Data extract below:
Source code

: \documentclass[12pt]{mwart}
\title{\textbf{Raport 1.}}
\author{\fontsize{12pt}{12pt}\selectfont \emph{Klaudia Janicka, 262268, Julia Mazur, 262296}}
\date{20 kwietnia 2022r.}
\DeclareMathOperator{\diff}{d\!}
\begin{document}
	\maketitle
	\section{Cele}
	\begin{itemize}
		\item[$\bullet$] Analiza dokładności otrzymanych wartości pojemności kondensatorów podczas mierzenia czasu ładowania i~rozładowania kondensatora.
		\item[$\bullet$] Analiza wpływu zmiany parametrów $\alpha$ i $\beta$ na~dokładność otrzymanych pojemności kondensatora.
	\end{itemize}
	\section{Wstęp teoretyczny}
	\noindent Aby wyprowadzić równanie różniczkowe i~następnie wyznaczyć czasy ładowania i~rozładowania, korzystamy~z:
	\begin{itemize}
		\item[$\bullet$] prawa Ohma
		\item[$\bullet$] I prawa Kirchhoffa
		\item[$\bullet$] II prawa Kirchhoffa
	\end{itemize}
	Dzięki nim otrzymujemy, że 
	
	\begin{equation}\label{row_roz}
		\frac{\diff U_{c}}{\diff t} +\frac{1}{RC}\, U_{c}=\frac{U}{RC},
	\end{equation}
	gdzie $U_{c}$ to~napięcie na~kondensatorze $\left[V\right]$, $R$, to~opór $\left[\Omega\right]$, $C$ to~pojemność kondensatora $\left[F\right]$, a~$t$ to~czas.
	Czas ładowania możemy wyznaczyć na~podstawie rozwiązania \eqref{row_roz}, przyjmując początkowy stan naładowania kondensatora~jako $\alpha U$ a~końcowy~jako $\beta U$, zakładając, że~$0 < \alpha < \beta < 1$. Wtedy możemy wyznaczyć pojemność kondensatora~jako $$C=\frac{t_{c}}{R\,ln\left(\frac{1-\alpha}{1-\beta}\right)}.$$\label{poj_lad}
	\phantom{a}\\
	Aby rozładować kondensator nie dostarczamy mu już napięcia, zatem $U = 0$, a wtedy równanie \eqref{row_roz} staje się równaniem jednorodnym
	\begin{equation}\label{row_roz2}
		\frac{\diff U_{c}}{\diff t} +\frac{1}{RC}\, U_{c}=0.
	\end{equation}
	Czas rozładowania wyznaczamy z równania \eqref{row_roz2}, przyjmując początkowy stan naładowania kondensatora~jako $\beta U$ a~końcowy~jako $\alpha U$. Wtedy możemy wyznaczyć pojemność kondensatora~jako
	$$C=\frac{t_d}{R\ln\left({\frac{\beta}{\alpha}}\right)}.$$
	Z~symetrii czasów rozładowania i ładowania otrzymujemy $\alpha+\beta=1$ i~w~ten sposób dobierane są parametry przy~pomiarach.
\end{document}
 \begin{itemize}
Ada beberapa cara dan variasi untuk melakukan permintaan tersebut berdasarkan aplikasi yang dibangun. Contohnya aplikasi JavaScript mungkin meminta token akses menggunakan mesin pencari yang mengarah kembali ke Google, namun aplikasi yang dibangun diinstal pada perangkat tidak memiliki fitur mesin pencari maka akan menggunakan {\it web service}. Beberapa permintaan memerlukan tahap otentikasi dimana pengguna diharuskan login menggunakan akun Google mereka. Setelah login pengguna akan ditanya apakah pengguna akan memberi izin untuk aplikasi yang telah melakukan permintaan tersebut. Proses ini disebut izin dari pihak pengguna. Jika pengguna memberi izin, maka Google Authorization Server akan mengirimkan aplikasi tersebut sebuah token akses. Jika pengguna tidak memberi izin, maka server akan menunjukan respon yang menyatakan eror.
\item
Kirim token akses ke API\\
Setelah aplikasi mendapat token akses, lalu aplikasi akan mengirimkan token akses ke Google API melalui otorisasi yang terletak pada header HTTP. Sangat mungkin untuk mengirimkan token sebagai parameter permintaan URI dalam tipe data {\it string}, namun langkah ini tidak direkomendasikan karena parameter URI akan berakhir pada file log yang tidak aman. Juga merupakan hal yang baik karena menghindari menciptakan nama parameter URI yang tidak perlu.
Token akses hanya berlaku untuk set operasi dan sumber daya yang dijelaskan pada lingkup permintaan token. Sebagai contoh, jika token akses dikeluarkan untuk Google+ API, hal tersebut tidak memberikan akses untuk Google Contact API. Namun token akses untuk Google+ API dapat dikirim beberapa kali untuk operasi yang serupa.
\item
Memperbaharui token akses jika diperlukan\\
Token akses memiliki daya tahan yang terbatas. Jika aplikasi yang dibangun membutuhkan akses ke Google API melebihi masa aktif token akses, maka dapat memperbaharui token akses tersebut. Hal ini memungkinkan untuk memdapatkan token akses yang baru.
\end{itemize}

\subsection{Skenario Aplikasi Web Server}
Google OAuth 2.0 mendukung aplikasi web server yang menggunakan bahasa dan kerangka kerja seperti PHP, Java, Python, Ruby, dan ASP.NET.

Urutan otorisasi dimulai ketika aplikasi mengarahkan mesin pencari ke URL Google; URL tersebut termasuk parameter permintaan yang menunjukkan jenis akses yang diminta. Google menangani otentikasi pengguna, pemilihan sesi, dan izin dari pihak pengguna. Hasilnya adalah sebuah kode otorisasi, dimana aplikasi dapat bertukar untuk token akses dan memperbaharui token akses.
End of Data extract.
(Work required):
Where a line in the records above contains the string "pojemności", return that line.

(Solution for this problem):
		\item[$\bullet$] Analiza dokładności otrzymanych wartości pojemności kondensatorów podczas mierzenia czasu ładowania i~rozładowania kondensatora.
		\item[$\bullet$] Analiza wpływu zmiany parametrów $\alpha$ i $\beta$ na~dokładność otrzymanych pojemności kondensatora.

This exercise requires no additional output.